Mangiare troppo Junk food durante la gravidanza e l’allattamento desensibilizza i meccanismi di ricompensa nel cervello del bambino, programmandolo alla dipendenza da cibi ricchi di grassi e di zuccheri. Pertanto, il messaggio che le donne devono portare a casa – ha sottolineato Bev Mühlhäusler, responsabile di uno studio condotto a Adelaide e pubblicato sul Faseb Journal – è che mangiare grandi quantità di Junk food durante la gravidanza e mentre si allatta al seno avrà conseguenze a lungo termine sulla preferenza dei loro figli per questi cibi, cosa che alla fine avrà effetti negativi sulla loro salute’.

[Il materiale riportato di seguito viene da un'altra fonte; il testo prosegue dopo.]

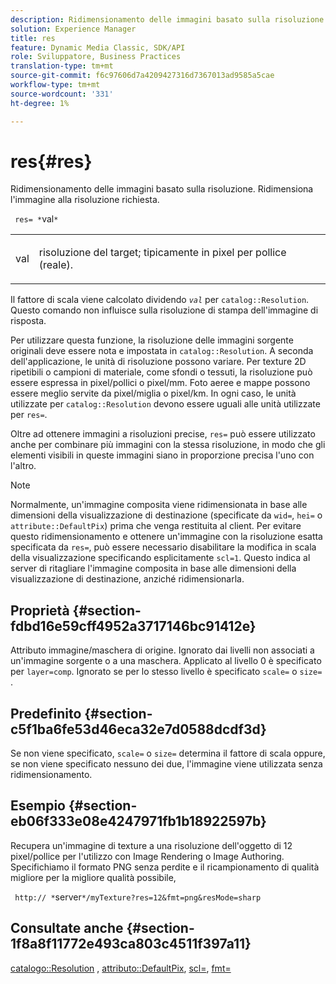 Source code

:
 ```yaml
---
description: Ridimensionamento delle immagini basato sulla risoluzione. Ridimensiona l'immagine alla risoluzione richiesta.
solution: Experience Manager
title: res
feature: Dynamic Media Classic, SDK/API
role: Sviluppatore, Business Practices
translation-type: tm+mt
source-git-commit: f6c97606d7a4209427316d7367013ad9585a5cae
workflow-type: tm+mt
source-wordcount: '331'
ht-degree: 1%

---
```



# res{#res}

Ridimensionamento delle immagini basato sulla risoluzione. Ridimensiona l&#39;immagine alla risoluzione richiesta.

` res= *`val`*`

<table id="simpletable_E69F3709266749C4A165C90FF18FF5AA"> 
 <tr class="strow"> 
  <td class="stentry"> <p> <span class="varname"> val  </span> </p> </td> 
  <td class="stentry"> <p>risoluzione del target; tipicamente in pixel per pollice (reale). </p> </td> 
 </tr> 
</table>

Il fattore di scala viene calcolato dividendo *`val`* per `catalog::Resolution`. Questo comando non influisce sulla risoluzione di stampa dell&#39;immagine di risposta.

Per utilizzare questa funzione, la risoluzione delle immagini sorgente originali deve essere nota e impostata in `catalog::Resolution`. A seconda dell&#39;applicazione, le unità di risoluzione possono variare. Per texture 2D ripetibili o campioni di materiale, come sfondi o tessuti, la risoluzione può essere espressa in pixel/pollici o pixel/mm. Foto aeree e mappe possono essere meglio servite da pixel/miglia o pixel/km. In ogni caso, le unità utilizzate per `catalog::Resolution` devono essere uguali alle unità utilizzate per `res=`.

Oltre ad ottenere immagini a risoluzioni precise, `res=` può essere utilizzato anche per combinare più immagini con la stessa risoluzione, in modo che gli elementi visibili in queste immagini siano in proporzione precisa l&#39;uno con l&#39;altro.

>[!NOTE]
>
>Normalmente, un&#39;immagine composita viene ridimensionata in base alle dimensioni della visualizzazione di destinazione (specificate da `wid=`, `hei=` o `attribute::DefaultPix`) prima che venga restituita al client. Per evitare questo ridimensionamento e ottenere un&#39;immagine con la risoluzione esatta specificata da `res=`, può essere necessario disabilitare la modifica in scala della visualizzazione specificando esplicitamente `scl=1`. Questo indica al server di ritagliare l&#39;immagine composita in base alle dimensioni della visualizzazione di destinazione, anziché ridimensionarla.

## Proprietà {#section-fdbd16e59cff4952a3717146bc91412e}

Attributo immagine/maschera di origine. Ignorato dai livelli non associati a un&#39;immagine sorgente o a una maschera. Applicato al livello 0 è specificato per `layer=comp`. Ignorato se per lo stesso livello è specificato `scale=` o `size=` .

## Predefinito {#section-c5f1ba6fe53d46eca32e7d0588dcdf3d}

Se non viene specificato, `scale=` o `size=` determina il fattore di scala oppure, se non viene specificato nessuno dei due, l&#39;immagine viene utilizzata senza ridimensionamento.

## Esempio {#section-eb06f333e08e4247971fb1b18922597b}

Recupera un&#39;immagine di texture a una risoluzione dell&#39;oggetto di 12 pixel/pollice per l&#39;utilizzo con Image Rendering o Image Authoring. Specifichiamo il formato PNG senza perdite e il ricampionamento di qualità migliore per la migliore qualità possibile,

` http:// *`server`*/myTexture?res=12&fmt=png&resMode=sharp`

## Consultate anche {#section-1f8a8f11772e493ca803c4511f397a11}

[catalogo::Resolution](../../../../../is-api/image-catalog/image-serving-api-ref/c-image-catalog-reference/c-image-svg-data-reference/c-image-data-reference/r-resolution-cat.md#reference-de489f5f36b64bd0831749546f8728e1) ,  [attributo::DefaultPix](../../../../../is-api/image-catalog/image-serving-api-ref/c-image-catalog-reference/c-attributes-reference/r-defaultpix.md#reference-996b2c22b30f4fd9b970c84063306df1),  [scl=](../../../../../is-api/http-ref/image-serving-api-ref/c-http-protocol-reference/c-command-reference/r-scl.md#reference-b2a74e493d0d407e98fe350551ba3fcc),  [fmt=](../../../../../is-api/http-ref/image-serving-api-ref/c-http-protocol-reference/c-command-reference/r-is-http-fmt.md#reference-cdf10043423b45ba9fe15157fb3ae37a)
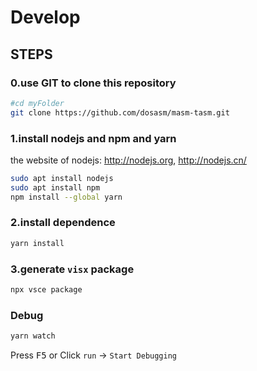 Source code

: # Develop

## STEPS

### 0.use GIT to clone this repository

```sh
#cd myFolder
git clone https://github.com/dosasm/masm-tasm.git
```

### 1.install nodejs and npm and yarn

the website of nodejs: <http://nodejs.org>, <http://nodejs.cn/>

```sh
sudo apt install nodejs
sudo apt install npm
npm install --global yarn
```

### 2.install dependence

```sh
yarn install
```

### 3.generate `visx` package

```sh
npx vsce package
```

### Debug

```sh
yarn watch
```

Press <kbd>F5</kbd> or Click `run` -> `Start Debugging`
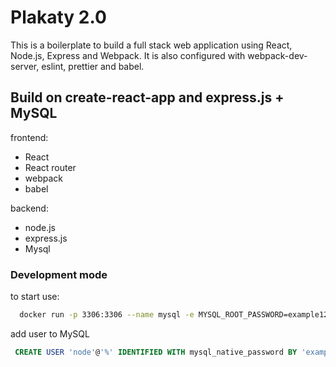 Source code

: # Plakaty 2.0

This is a boilerplate to build a full stack web application using React, Node.js, Express and Webpack. It is also configured with webpack-dev-server, eslint, prettier and babel.

## Build on create-react-app and express.js + MySQL

frontend:

- React
- React router
- webpack
- babel

backend:

- node.js
- express.js
- Mysql

### Development mode

to start use:

```bash
  docker run -p 3306:3306 --name mysql -e MYSQL_ROOT_PASSWORD=example123 -d mysql
```

add user to MySQL

```sql
 CREATE USER 'node'@'%' IDENTIFIED WITH mysql_native_password BY 'example123';
```
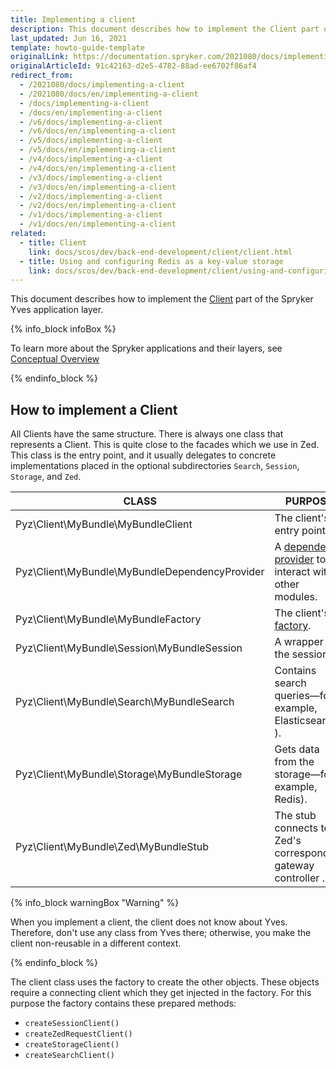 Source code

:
 ```yaml
---
title: Implementing a client
description: This document describes how to implement the Client part of the Spryker Yves application layer.
last_updated: Jun 16, 2021
template: howto-guide-template
originalLink: https://documentation.spryker.com/2021080/docs/implementing-a-client
originalArticleId: 91c42163-d2e5-4782-88ad-ee6702f86af4
redirect_from:
  - /2021080/docs/implementing-a-client
  - /2021080/docs/en/implementing-a-client
  - /docs/implementing-a-client
  - /docs/en/implementing-a-client
  - /v6/docs/implementing-a-client
  - /v6/docs/en/implementing-a-client
  - /v5/docs/implementing-a-client
  - /v5/docs/en/implementing-a-client
  - /v4/docs/implementing-a-client
  - /v4/docs/en/implementing-a-client
  - /v3/docs/implementing-a-client
  - /v3/docs/en/implementing-a-client
  - /v2/docs/implementing-a-client
  - /v2/docs/en/implementing-a-client
  - /v1/docs/implementing-a-client
  - /v1/docs/en/implementing-a-client
related:
  - title: Client
    link: docs/scos/dev/back-end-development/client/client.html
  - title: Using and configuring Redis as a key-value storage
    link: docs/scos/dev/back-end-development/client/using-and-configuring-redis-as-a-key-value-storage.html
---
```


This document describes how to implement the [Client](/docs/scos/dev/back-end-development/client/client.html) part of the Spryker Yves application layer.

{% info_block infoBox %}

To learn more about the Spryker applications and their layers, see [Conceptual Overview](/docs/scos/dev/architecture/conceptual-overview.html)

{% endinfo_block %}

## How to implement a Client

All Clients have the same structure. There is always one class that represents a Client. This is quite close to the facades which we use in Zed. This class is the entry point, and it usually delegates to concrete implementations placed in the optional subdirectories `Search`, `Session`, `Storage`, and `Zed`.

| CLASS   | PURPOSE  |
| ----------------- | ---------------- |
| Pyz\Client\MyBundle\MyBundleClient             | The client's entry point.                                    |
| Pyz\Client\MyBundle\MyBundleDependencyProvider | A [dependency provider](/docs/scos/dev/back-end-development/data-manipulation/data-interaction/defining-the-module-dependencies-dependency-provider.html) to interact with other modules. |
| Pyz\Client\MyBundle\MyBundleFactory            | The client's [factory](/docs/scos/dev/back-end-development/factory/factory.html). |
| Pyz\Client\MyBundle\Session\MyBundleSession    | A wrapper for the session.                                    |
| Pyz\Client\MyBundle\Search\MyBundleSearch      | Contains search queries—for example, Elasticsearch ).                |
| Pyz\Client\MyBundle\Storage\MyBundleStorage    | Gets data from the storage—for example, Redis).                      |
| Pyz\Client\MyBundle\Zed\MyBundleStub           | The stub connects to Zed's corresponding gateway controller . |

{% info_block warningBox "Warning" %}

When you implement a client, the client does not know about Yves. Therefore, don't use any class from Yves there; otherwise, you make the client non-reusable in a different context.

{% endinfo_block %}

The client class uses the factory to create the other objects. These objects require a connecting client which they get injected in the factory. For this purpose the factory contains these prepared methods:

* `createSessionClient()`
* `createZedRequestClient()`
* `createStorageClient()`
* `createSearchClient()`
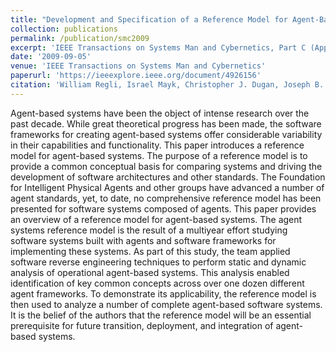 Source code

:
 ```yaml
---
title: "Development and Specification of a Reference Model for Agent-Based Systems"
collection: publications
permalink: /publication/smc2009
excerpt: 'IEEE Transactions on Systems Man and Cybernetics, Part C (Applications and Reviews)'
date: '2009-09-05'
venue: 'IEEE Transactions on Systems Man and Cybernetics'
paperurl: 'https://ieeexplore.ieee.org/document/4926156'
citation: 'William Regli, Israel Mayk, Christopher J. Dugan, Joseph B. Kopena, Robert N. Lass, Pragnesh Jay Modi, William M. Mongan, Jeff K. Salvage and Evan A. Sultanik. Development and Specification of a Reference Model for Agent-Based Systems.  IEEE Transactions on Systems, Man, and Cybernetics, September 2009.'
---
```

Agent-based systems have been the object of intense research over the past decade. While great theoretical progress has been made, the software frameworks for creating agent-based systems offer considerable variability in their capabilities and functionality. This paper introduces a reference model for agent-based systems. The purpose of a reference model is to provide a common conceptual basis for comparing systems and driving the development of software architectures and other standards. The Foundation for Intelligent Physical Agents and other groups have advanced a number of agent standards, yet, to date, no comprehensive reference model has been presented for software systems composed of agents. This paper provides an overview of a reference model for agent-based systems. The agent systems reference model is the result of a multiyear effort studying software systems built with agents and software frameworks for implementing these systems. As part of this study, the team applied software reverse engineering techniques to perform static and dynamic analysis of operational agent-based systems. This analysis enabled identification of key common concepts across over one dozen different agent frameworks. To demonstrate its applicability, the reference model is then used to analyze a number of complete agent-based software systems. It is the belief of the authors that the reference model will be an essential prerequisite for future transition, deployment, and integration of agent-based systems.
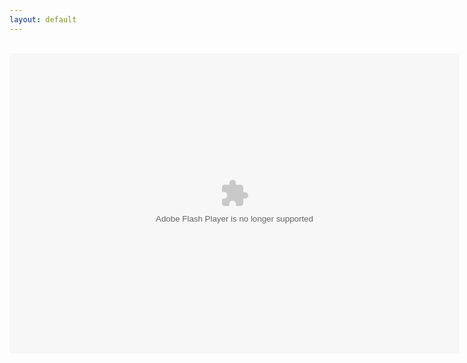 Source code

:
 ```yaml
---
layout: default
---
```

<title>FPA: World 2 Enhanced</title>
<head><script src="Ruffle/ruffle.js"></script></head>
<div align="center">
<br />
<object align="middle" data="FPAW2M.swf" height="480" type="application/x-shockwave-flash" width="720"></object>

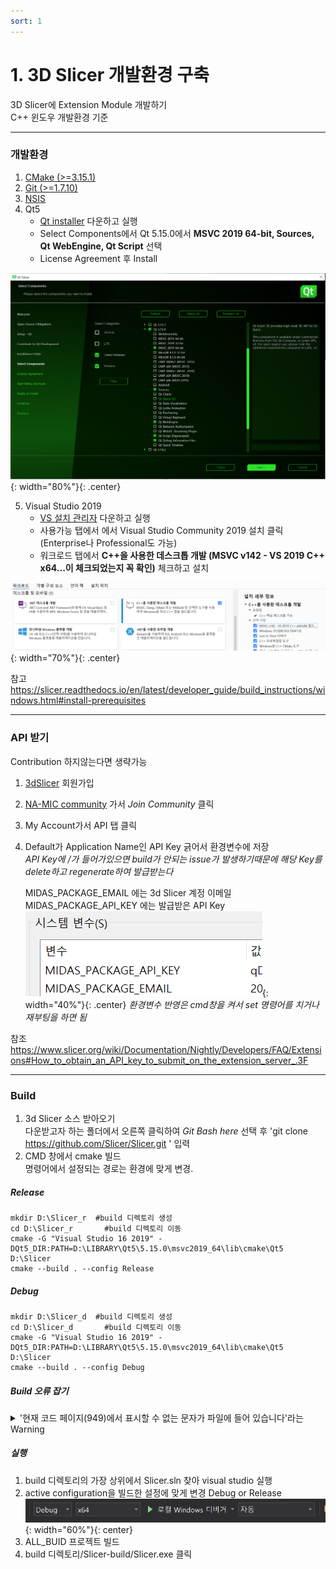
 ```yaml
---
sort: 1
---  
```

# 1. 3D Slicer 개발환경 구축

3D Slicer에 Extension Module 개발하기  
C++ 윈도우 개발환경 기준   

---
### 개발환경 

 1. [CMake (>=3.15.1)](https://cmake.org/download/)  
 2. [Git (>=1.7.10)](https://git-scm.com/download/win)  
 3. [NSIS](https://nsis.sourceforge.io/Download)  
 4. Qt5
    - [Qt installer](https://www.qt.io/download-qt-installer) 다운하고 실행  
    - Select Components에서 Qt 5.15.0에서 __MSVC 2019 64-bit, Sources, Qt WebEngine, Qt Script__ 선택  
    - License Agreement 후 Install  
	
![Qt5_15](/assets/images/tab_develope/3DSlicer/file1/Qt5_15.PNG){: width="80%"}{: .center}
	
 5. Visual Studio 2019
    - [VS 설치 관리자](https://visualstudio.microsoft.com/ko/downloads/) 다운하고 실행
    - 사용가능 탭에서 에서 Visual Studio Community 2019 설치 클릭 (Enterprise나 Professional도 가능)  
    - 워크로드 탭에서 __C++을 사용한 데스크톱 개발 (MSVC v142 - VS 2019 C++ x64...이 체크되었는지 꼭 확인)__ 체크하고 설치  

![vs2019](/assets/images/tab_develope/3DSlicer/file1/vs2019.PNG){: width="70%"}{: .center}  
    
참고 https://slicer.readthedocs.io/en/latest/developer_guide/build_instructions/windows.html#install-prerequisites      

---
### API 받기  
Contribution 하지않는다면 생략가능    
  
1. [3dSlicer](http://slicer.kitware.com) 회원가입  
2. [NA-MIC community](https://slicer.kitware.com/midas3/community/23) 가서 _Join Community_ 클릭
3. My Account가서 API 탭 클릭
4. Default가 Application Name인 API Key 긁어서 환경변수에 저장  
   _API Key에 /가 들어가있으면 build가 안되는 issue가 발생하기때문에 해당 Key를 delete하고 regenerate하여 발급받는다_
   
   MIDAS_PACKAGE_EMAIL 에는 3d Slicer 계정 이메일  
   MIDAS_PACKAGE_API_KEY 에는 발급받은 API Key  
![vs2019](/assets/images/tab_develope/3DSlicer/file1/sysPATH.PNG){: width="40%"}{: .center} 
  _환경변수 반영은 cmd창을 켜서 set 명령어를 치거나 재부팅을 하면 됨_

참조 https://www.slicer.org/wiki/Documentation/Nightly/Developers/FAQ/Extensions#How_to_obtain_an_API_key_to_submit_on_the_extension_server_.3F  

---
### Build  

1. 3d Slicer 소스 받아오기  
  다운받고자 하는 폴더에서 오른쪽 클릭하여 _Git Bash here_ 선택 후
  \'git clone https://github.com/Slicer/Slicer.git \' 입력  
2. CMD 창에서 cmake 빌드  
   명령어에서 설정되는 경로는 환경에 맞게 변경.  
   
##### Release
```
mkdir D:\Slicer_r  #build 디렉토리 생성
cd D:\Slicer_r       #build 디렉토리 이동
cmake -G "Visual Studio 16 2019" -DQt5_DIR:PATH=D:\LIBRARY\Qt5\5.15.0\msvc2019_64\lib\cmake\Qt5 D:\Slicer
cmake --build . --config Release
``` 
##### Debug 
```
mkdir D:\Slicer_d  #build 디렉토리 생성
cd D:\Slicer_d       #build 디렉토리 이동
cmake -G "Visual Studio 16 2019" -DQt5_DIR:PATH=D:\LIBRARY\Qt5\5.15.0\msvc2019_64\lib\cmake\Qt5 D:\Slicer
cmake --build . --config Debug  
```   

##### Build 오류 잡기
<details>
<summary>'현재 코드 페이지(949)에서 표시할 수 없는 문자가 파일에 들어 있습니다'라는 Warning</summary>
<div markdown="1">

LibArchive 빌드시 발생한다.
```
1>Performing build step for 'LibArchive'
1>.NET Framework용 Microsoft (R) Build Engine 버전 16.9.0+5e4b48a27
1>Copyright (C) Microsoft Corporation. All rights reserved.
1>
1>  archive_read_support_format_rar5.c
1>D:\slicer_project\R\LibArchive\libarchive\archive_read_support_format_rar5.c(1,1): error C2220: 다음 경고는 오류로 처리됩니다. [D:\slicer_project\R\LibArchive-build\libarchive\archive.vcxproj]
1>D:\slicer_project\R\LibArchive\libarchive\archive_read_support_format_rar5.c(1,1): warning C4819: 현재 코드 페이지(949)에서 표시할 수 없는 문자가 파일에 들어 있습니다. 데이터가 손실되지 않게 하려면 해당 파일을 유니코드 형식으로 저장하십시오. [D:\slicer_project\R\LibArchive-build\libarchive\archive.vcxproj]
1>  archive_read_support_format_rar5.c
1>D:\slicer_project\R\LibArchive\libarchive\archive_read_support_format_rar5.c(1,1): error C2220: 다음 경고는 오류로 처리됩니다. [D:\slicer_project\R\LibArchive-build\libarchive\archive_static.vcxproj]
1>D:\slicer_project\R\LibArchive\libarchive\archive_read_support_format_rar5.c(1,1): warning C4819: 현재 코드 페이지(949)에서 표시할 수 없는 문자가 파일에 들어 있습니다. 데이터가 손실되지 않게 하려면 해당 파일을 유니코드 형식으로 저장하십시오. [D:\slicer_project\R\LibArchive-build\libarchive\archive_static.vcxproj]
1>C:\Program Files (x86)\Microsoft Visual Studio\2019\Community\MSBuild\Microsoft\VC\v160\Microsoft.CppCommon.targets(240,5): error MSB8066: 'D:\slicer_project\R\CMakeFiles\d3e05790d5571be296b79644510db7e9\LibArchive-update.rule;D:\slicer_project\R\CMakeFiles\d3e05790d5571be296b79644510db7e9\LibArchive-patch.rule;D:\slicer_project\R\CMakeFiles\d3e05790d5571be296b79644510db7e9\LibArchive-configure.rule;D:\slicer_project\R\CMakeFiles\d3e05790d5571be296b79644510db7e9\LibArchive-build.rule;D:\slicer_project\R\CMakeFiles\d3e05790d5571be296b79644510db7e9\LibArchive-install.rule;D:\slicer_project\R\CMakeFiles\0f2b6fa69dbe7f10a9e4fca2cb61ccc8\LibArchive-complete.rule;D:\slicer_project\R\CMakeFiles\0eb6138ddcf6b35e00202fe39c2a0f3a\LibArchive.rule'에 대한 사용자 지정 빌드가 종료되었습니다(코드 1).
1>"LibArchive.vcxproj" 프로젝트를 빌드했습니다. - 실패
```   
__해결법__
build 디렉토리\LibArchive\libarchive\archive_read_support_format_rar5.c 에서 주석의 이모티콘 때문에 생긴 에러로, 한글판 Visual Studio를 사용하면 종종 주석에서 한글이나 이모티콘을 인코딩하지 못한다. 사실 인코딩 방식이 환경에 따라 달라질 수 있기 때문에 모든 소스파일엔 주석일지라도 영어만 쓰는게 좋다.  

단순하게 74번째 코드를 삭제하는 방법으로 해결할 수 있다.     

동일한 에러가 계속난다면, 해당파일을   
Visual Studio로 열고, 해당 파일을 다른 이름으로 파일 저장하기 > 저장 드롭다운 > 고급저장 옵션 > 인코딩을 유니코드 -코드 페이지 1200로 변경하여 저장하면된다.   








</div>
</details>







##### 실행  
1. build 디렉토리의 가장 상위에서 Slicer.sln 찾아 visual studio 실행
2. active configuration을 빌드한 설정에 맞게 변경 Debug or Release
![active_build](/assets/images/tab_develope/3DSlicer/file1/active_build.PNG){: width="60%"}{: center}  
3. ALL_BUID 프로젝트 빌드
4. build 디렉토리/Slicer-build/Slicer.exe 클릭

Ma allora perché la gente, e soprattutto i ragazzi, si strafogano sempre più di Junk food?

La risposta è molto semplice: perché sono buoni, perché sono stati concepiti per esaltarne la palatabilità, perché sono comodi, ma soprattutto… perché sono economici.

In definitiva, il cibo spazzatura costa la metà, fa ingrassare il doppio e nutre 1/10 rispetto al pasto mediterraneo. Lo stesso discorso vale per la distribuzione automatica nei locali pubblici, tra i quali le scuole. Per 1 euro, quanti di voi, di fronte ad una bustina di coloratissime arachidi ricoperte di cioccolato, sceglierebbero una monoporzione di frutta? La risposta è scontata… sale, zucchero e grassi, sono gli ingredienti della scienza del cibo spazzatura.

Ci sono veri e propri studi scientifici mirati ad aumentarne la palabilità a tutti i costi. A svelarlo è Salt, Sugar, Fat: How the Food Giants Hooked Us, libro scritto dal giornalista del New York Times Michael Moss, dopo tre anni passati a studiare quella che può essere definita la scienza del cibo spazzatura. Per rendere i loro prodotti più appetibili, le aziende si basano addirittura su studi di risonanza magnetica mirati a svelare il potere sensoriale di questi elementi, cioè in che modo attivano aree del cervello coinvolte nel piacere associato al loro consumo. Proprio sulla base degli indizi forniti da questi studi, i produttori lavorano alla ricerca di metodi per rendere il cibo spazzatura irresistibile e far sì che i consumatori lo acquistino nuovamente.

Per le aziende è più economico cercare di aumentare le sensazioni piacevoli scatenate da sale, zucchero e grassi piuttosto che migliorare il sapore dei cibi, senza aggiungere questi ingredienti pericolosi per la salute. Sulla base di ricerche che hanno dimostrato che i cibi grassi sono amati più per la loro consistenza che per il loro sapore, l’industria alimentare lavora più alla modificazione della distribuzione e della forma delle particelle di grasso nei prodotti, piuttosto che alla loro riduzione. Allo stesso modo, le aziende hanno pensato di rendere più fine il sale per far sì che stimolasse di più le papille gustative. Per non parlare di ciò che si può fare con gli zuccheri, come renderli 200 volte più dolci rispetto a quanto non lo siano già.